— YOUR TASK —
Look for "errors" in the records and copy every line that has it.
*-*-*
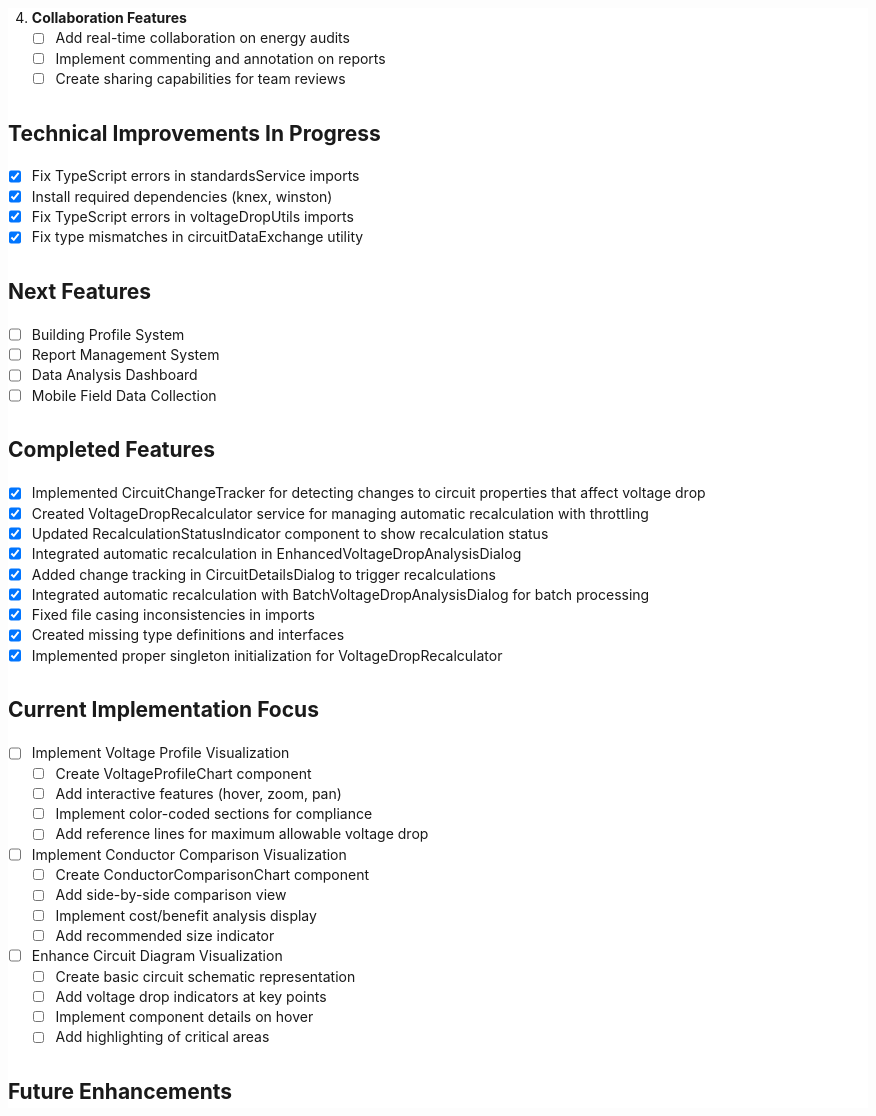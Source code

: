 4. **Collaboration Features**
   - [ ] Add real-time collaboration on energy audits
   - [ ] Implement commenting and annotation on reports
   - [ ] Create sharing capabilities for team reviews

## Technical Improvements In Progress
- [x] Fix TypeScript errors in standardsService imports
- [x] Install required dependencies (knex, winston)
- [x] Fix TypeScript errors in voltageDropUtils imports
- [x] Fix type mismatches in circuitDataExchange utility

## Next Features
- [ ] Building Profile System
- [ ] Report Management System
- [ ] Data Analysis Dashboard
- [ ] Mobile Field Data Collection

## Completed Features

- [x] Implemented CircuitChangeTracker for detecting changes to circuit properties that affect voltage drop
- [x] Created VoltageDropRecalculator service for managing automatic recalculation with throttling
- [x] Updated RecalculationStatusIndicator component to show recalculation status
- [x] Integrated automatic recalculation in EnhancedVoltageDropAnalysisDialog
- [x] Added change tracking in CircuitDetailsDialog to trigger recalculations
- [x] Integrated automatic recalculation with BatchVoltageDropAnalysisDialog for batch processing
- [x] Fixed file casing inconsistencies in imports
- [x] Created missing type definitions and interfaces
- [x] Implemented proper singleton initialization for VoltageDropRecalculator

## Current Implementation Focus

- [ ] Implement Voltage Profile Visualization
  - [ ] Create VoltageProfileChart component
  - [ ] Add interactive features (hover, zoom, pan)
  - [ ] Implement color-coded sections for compliance
  - [ ] Add reference lines for maximum allowable voltage drop

- [ ] Implement Conductor Comparison Visualization
  - [ ] Create ConductorComparisonChart component
  - [ ] Add side-by-side comparison view
  - [ ] Implement cost/benefit analysis display
  - [ ] Add recommended size indicator

- [ ] Enhance Circuit Diagram Visualization
  - [ ] Create basic circuit schematic representation
  - [ ] Add voltage drop indicators at key points
  - [ ] Implement component details on hover
  - [ ] Add highlighting of critical areas

## Future Enhancements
*-*-*
— EXPECTED OUTPUT —
- [x] Fix TypeScript errors in standardsService imports
- [x] Fix TypeScript errors in voltageDropUtils imports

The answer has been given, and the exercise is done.